**Brief**
Below are some entries. Transcribe the lines from the one holding "- **Creating a" to the one holding "La primera estructura", inclusive, but not the pictures among them.

**Record set**

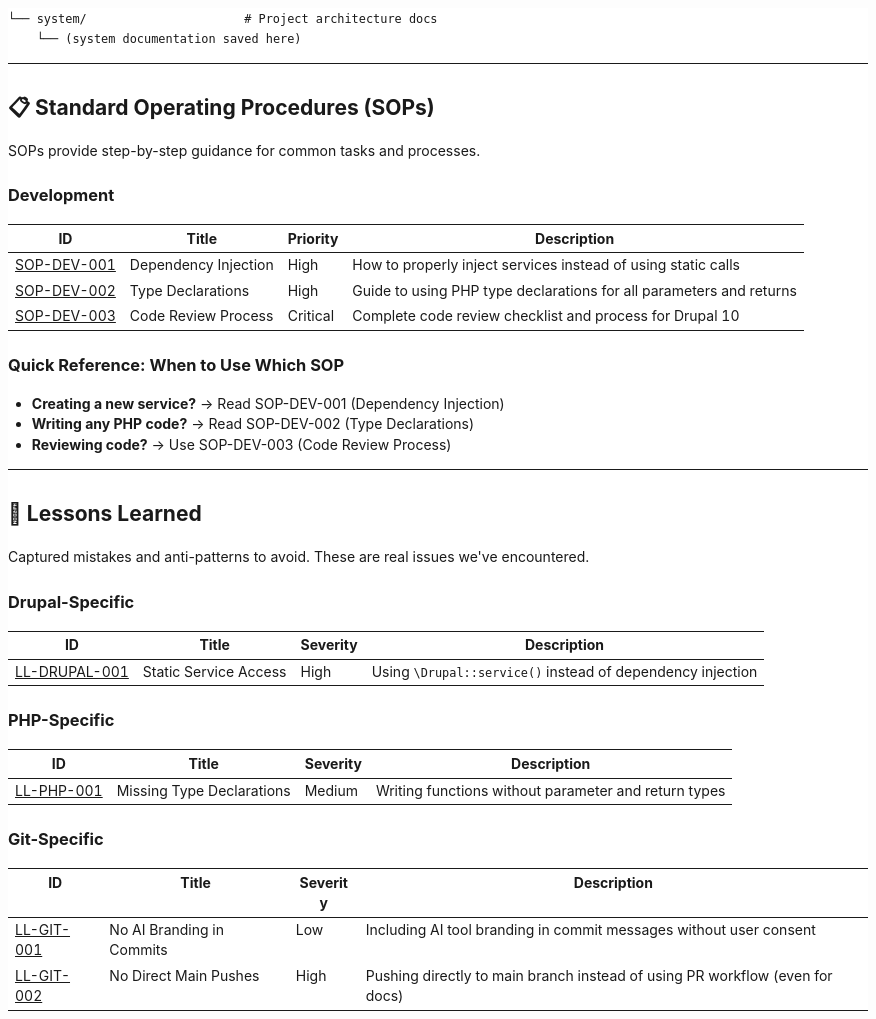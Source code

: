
 ```
└── system/                      # Project architecture docs
    └── (system documentation saved here)
```

---

## 📋 Standard Operating Procedures (SOPs)

SOPs provide step-by-step guidance for common tasks and processes.

### Development

| ID | Title | Priority | Description |
|----|-------|----------|-------------|
| [SOP-DEV-001](sops/SOP-DEV-001-dependency-injection.md) | Dependency Injection | High | How to properly inject services instead of using static calls |
| [SOP-DEV-002](sops/SOP-DEV-002-type-declarations.md) | Type Declarations | High | Guide to using PHP type declarations for all parameters and returns |
| [SOP-DEV-003](sops/SOP-DEV-003-code-review-drupal.md) | Code Review Process | Critical | Complete code review checklist and process for Drupal 10 |

### Quick Reference: When to Use Which SOP

- **Creating a new service?** → Read SOP-DEV-001 (Dependency Injection)
- **Writing any PHP code?** → Read SOP-DEV-002 (Type Declarations)
- **Reviewing code?** → Use SOP-DEV-003 (Code Review Process)

---

## 🚨 Lessons Learned

Captured mistakes and anti-patterns to avoid. These are real issues we've encountered.

### Drupal-Specific

| ID | Title | Severity | Description |
|----|-------|----------|-------------|
| [LL-DRUPAL-001](lessons-learned/LL-DRUPAL-001-static-service-access.md) | Static Service Access | High | Using `\Drupal::service()` instead of dependency injection |

### PHP-Specific

| ID | Title | Severity | Description |
|----|-------|----------|-------------|
| [LL-PHP-001](lessons-learned/LL-PHP-001-missing-type-declarations.md) | Missing Type Declarations | Medium | Writing functions without parameter and return types |

### Git-Specific

| ID | Title | Severity | Description |
|----|-------|----------|-------------|
| [LL-GIT-001](lessons-learned/LL-GIT-001-no-ai-branding-commits.md) | No AI Branding in Commits | Low | Including AI tool branding in commit messages without user consent |
| [LL-GIT-002](lessons-learned/LL-GIT-002-no-direct-main-pushes.md) | No Direct Main Pushes | High | Pushing directly to main branch instead of using PR workflow (even for docs) |
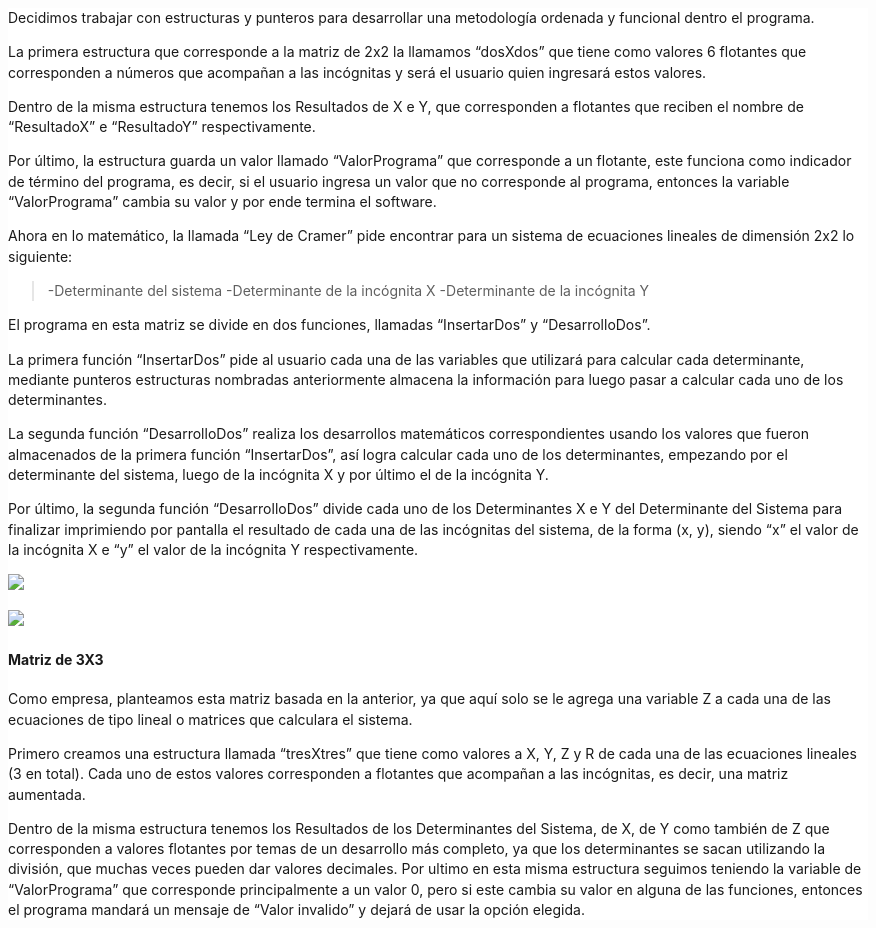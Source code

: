Decidimos trabajar con estructuras y punteros para desarrollar una metodología ordenada y funcional dentro el programa.

La primera estructura que corresponde a la matriz de 2x2 la llamamos “dosXdos” que tiene como valores 6 flotantes que corresponden a números que acompañan a las incógnitas y será el usuario quien ingresará estos valores. 

Dentro de la misma estructura tenemos los Resultados de X e Y, que corresponden a flotantes que reciben el nombre de “ResultadoX” e “ResultadoY” respectivamente. 

Por último, la estructura guarda un valor llamado “ValorPrograma” que corresponde a un flotante, este funciona como indicador de término del programa, es decir, si el usuario ingresa un valor que no corresponde al programa, entonces la variable “ValorPrograma” cambia su valor y por ende termina el software.

Ahora en lo matemático, la llamada “Ley de Cramer” pide encontrar para un sistema de ecuaciones lineales de dimensión 2x2 lo siguiente:

>
>-Determinante del sistema
-Determinante de la incógnita X
-Determinante de la incógnita Y
>

El programa en esta matriz se divide en dos funciones, llamadas “InsertarDos” y “DesarrolloDos”.

La primera función “InsertarDos” pide al usuario cada una de las variables que utilizará para calcular cada determinante, mediante punteros estructuras nombradas anteriormente almacena la información para luego pasar a calcular cada uno de los determinantes.

La segunda función “DesarrolloDos” realiza los desarrollos matemáticos correspondientes usando los valores que fueron almacenados de la primera función “InsertarDos”, así logra calcular cada uno de los determinantes, empezando por el determinante del sistema, luego de la incógnita X y por último el de la incógnita Y.

Por último, la segunda función “DesarrolloDos” divide cada uno de los Determinantes X e Y del Determinante del Sistema para finalizar imprimiendo por pantalla el resultado de cada una de las incógnitas del sistema, de la forma (x, y), siendo “x” el valor de la incógnita X e “y” el valor de la incógnita Y respectivamente.

![](/TheusZero/images/post/NeoTelCompanny-4.png)

![](/TheusZero/images/post/NeoTelCompanny-5.png)

#### Matriz de 3X3

Como empresa, planteamos esta matriz basada en la anterior, ya que aquí solo se le agrega una variable Z a cada una de las ecuaciones de tipo lineal o matrices que calculara el sistema.

Primero creamos una estructura llamada “tresXtres” que tiene como valores a X, Y, Z y R de cada una de las ecuaciones lineales (3 en total). Cada uno de estos valores corresponden a flotantes que acompañan a las incógnitas, es decir, una matriz aumentada.

Dentro de la misma estructura tenemos los Resultados de los Determinantes del Sistema, de X, de Y como también de Z que corresponden a valores flotantes por temas de un desarrollo más completo, ya que los determinantes se sacan utilizando la división, que muchas veces pueden dar valores decimales. Por ultimo en esta misma estructura seguimos teniendo la variable de “ValorPrograma” que corresponde principalmente a un valor 0, pero si este cambia su valor en alguna de las funciones, entonces el programa mandará un mensaje de “Valor invalido” y dejará de usar la opción elegida.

**Exercise answer**
- **Creating a new service?** → Read SOP-DEV-001 (Dependency Injection)
- **Writing any PHP code?** → Read SOP-DEV-002 (Type Declarations)
- **Reviewing code?** → Use SOP-DEV-003 (Code Review Process)

---

## 🚨 Lessons Learned

Captured mistakes and anti-patterns to avoid. These are real issues we've encountered.

### Drupal-Specific

| ID | Title | Severity | Description |
|----|-------|----------|-------------|
| [LL-DRUPAL-001](lessons-learned/LL-DRUPAL-001-static-service-access.md) | Static Service Access | High | Using `\Drupal::service()` instead of dependency injection |

### PHP-Specific

| ID | Title | Severity | Description |
|----|-------|----------|-------------|
| [LL-PHP-001](lessons-learned/LL-PHP-001-missing-type-declarations.md) | Missing Type Declarations | Medium | Writing functions without parameter and return types |

### Git-Specific

| ID | Title | Severity | Description |
|----|-------|----------|-------------|
| [LL-GIT-001](lessons-learned/LL-GIT-001-no-ai-branding-commits.md) | No AI Branding in Commits | Low | Including AI tool branding in commit messages without user consent |
| [LL-GIT-002](lessons-learned/LL-GIT-002-no-direct-main-pushes.md) | No Direct Main Pushes | High | Pushing directly to main branch instead of using PR workflow (even for docs) |
Source code

:Decidimos trabajar con estructuras y punteros para desarrollar una metodología ordenada y funcional dentro el programa.

La primera estructura que corresponde a la matriz de 2x2 la llamamos “dosXdos” que tiene como valores 6 flotantes que corresponden a números que acompañan a las incógnitas y será el usuario quien ingresará estos valores. 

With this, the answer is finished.